Segar’s attorney also submitted a letter to the committee Tuesday, stating that her client will not be personally attending the hearing. The letter stated that Husch Blackwell “does not know how to do a thorough investigation” and that there were “numerous misrepresentations about Ms. Segar’s conduct of her job.”
“Ms. Segar has zero to hide but will wait for the appropriate time and venue to express her claims and defenses,” the letter read.
Interim President Thomas Galligan, who spoke at the March 10 committee hearing, has faced ongoing scrutiny from Senate committee members regarding his decision to not fire Segar, Ausberry or anyone else implicated in the Husch Blackwell report.
Students also displayed their disappointment with Galligan’s decision to suspend the pair by leading a sit-in protest days before the March 10 hearing, blocking any entrance or exit to the parking lot of the LSU Football Operations Center, with one of the protesters' signs reading “LSU is complicit, suspension is not enough.”
Athletic Director Scott Woodward was previously scheduled to testify at the seven-hour March 26 hearing, though it ended before he was able to speak.

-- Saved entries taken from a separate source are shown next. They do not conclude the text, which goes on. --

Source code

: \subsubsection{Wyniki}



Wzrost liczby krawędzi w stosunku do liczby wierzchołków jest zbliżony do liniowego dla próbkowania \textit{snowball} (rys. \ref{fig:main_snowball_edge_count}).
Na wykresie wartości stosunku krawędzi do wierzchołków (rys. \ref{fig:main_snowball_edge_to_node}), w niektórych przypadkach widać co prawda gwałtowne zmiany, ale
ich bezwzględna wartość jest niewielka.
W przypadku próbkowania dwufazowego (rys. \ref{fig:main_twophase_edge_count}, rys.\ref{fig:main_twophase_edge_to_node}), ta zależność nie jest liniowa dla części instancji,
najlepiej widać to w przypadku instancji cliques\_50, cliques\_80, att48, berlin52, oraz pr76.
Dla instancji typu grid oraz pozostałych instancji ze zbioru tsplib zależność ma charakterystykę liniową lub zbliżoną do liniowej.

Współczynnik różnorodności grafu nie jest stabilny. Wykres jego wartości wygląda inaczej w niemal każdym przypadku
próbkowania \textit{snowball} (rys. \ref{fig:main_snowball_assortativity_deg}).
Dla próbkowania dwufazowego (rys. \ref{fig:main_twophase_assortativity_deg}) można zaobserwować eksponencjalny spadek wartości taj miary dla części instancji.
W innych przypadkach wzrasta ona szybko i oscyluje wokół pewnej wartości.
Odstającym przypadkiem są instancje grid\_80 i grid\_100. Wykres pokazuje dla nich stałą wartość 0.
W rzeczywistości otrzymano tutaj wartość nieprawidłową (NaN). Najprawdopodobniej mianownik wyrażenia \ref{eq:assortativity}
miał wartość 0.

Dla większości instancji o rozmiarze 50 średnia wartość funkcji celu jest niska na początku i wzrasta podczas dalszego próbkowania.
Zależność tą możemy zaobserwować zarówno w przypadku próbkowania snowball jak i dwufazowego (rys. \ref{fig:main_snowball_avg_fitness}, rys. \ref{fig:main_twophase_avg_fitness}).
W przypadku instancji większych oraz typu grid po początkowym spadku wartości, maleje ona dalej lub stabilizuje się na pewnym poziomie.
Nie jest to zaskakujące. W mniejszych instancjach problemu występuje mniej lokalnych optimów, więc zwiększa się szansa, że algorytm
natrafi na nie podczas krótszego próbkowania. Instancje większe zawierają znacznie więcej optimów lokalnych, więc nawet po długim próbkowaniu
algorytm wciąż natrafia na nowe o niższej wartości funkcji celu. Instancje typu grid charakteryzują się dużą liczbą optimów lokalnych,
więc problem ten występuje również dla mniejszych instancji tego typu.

Barrow personally asked Woodward to attend the next committee hearing.
“You know I will,” Woodward replied.
Despite this promise, Woodward opted out of attending Thursday’s hearing and submitted a written statement to the committee Tuesday. Woodward attached an outline of the steps LSU is taking to address its Title IX failures and further established his confidence in Galligan’s decision to suspend Ausberry and Segar.
“I fully support the recommendations of the Husch Blackwell report and the actions taken by President Galligan to address the shortcomings of the past,” the letter read.
Segar, who was formerly considered the point of contact for Title IX cases in the Athletics Department, said in an interview with Husch Blackwell that the mandate for all employees to report violations directly to the Title IX coordinator has been clarified since Woodward became athletic director in 2019.
“We note again that since Scott Woodward took over direction of the Athletics Department in 2019, community members, students and employees within Athletics have indicated that the situation has improved” the report read.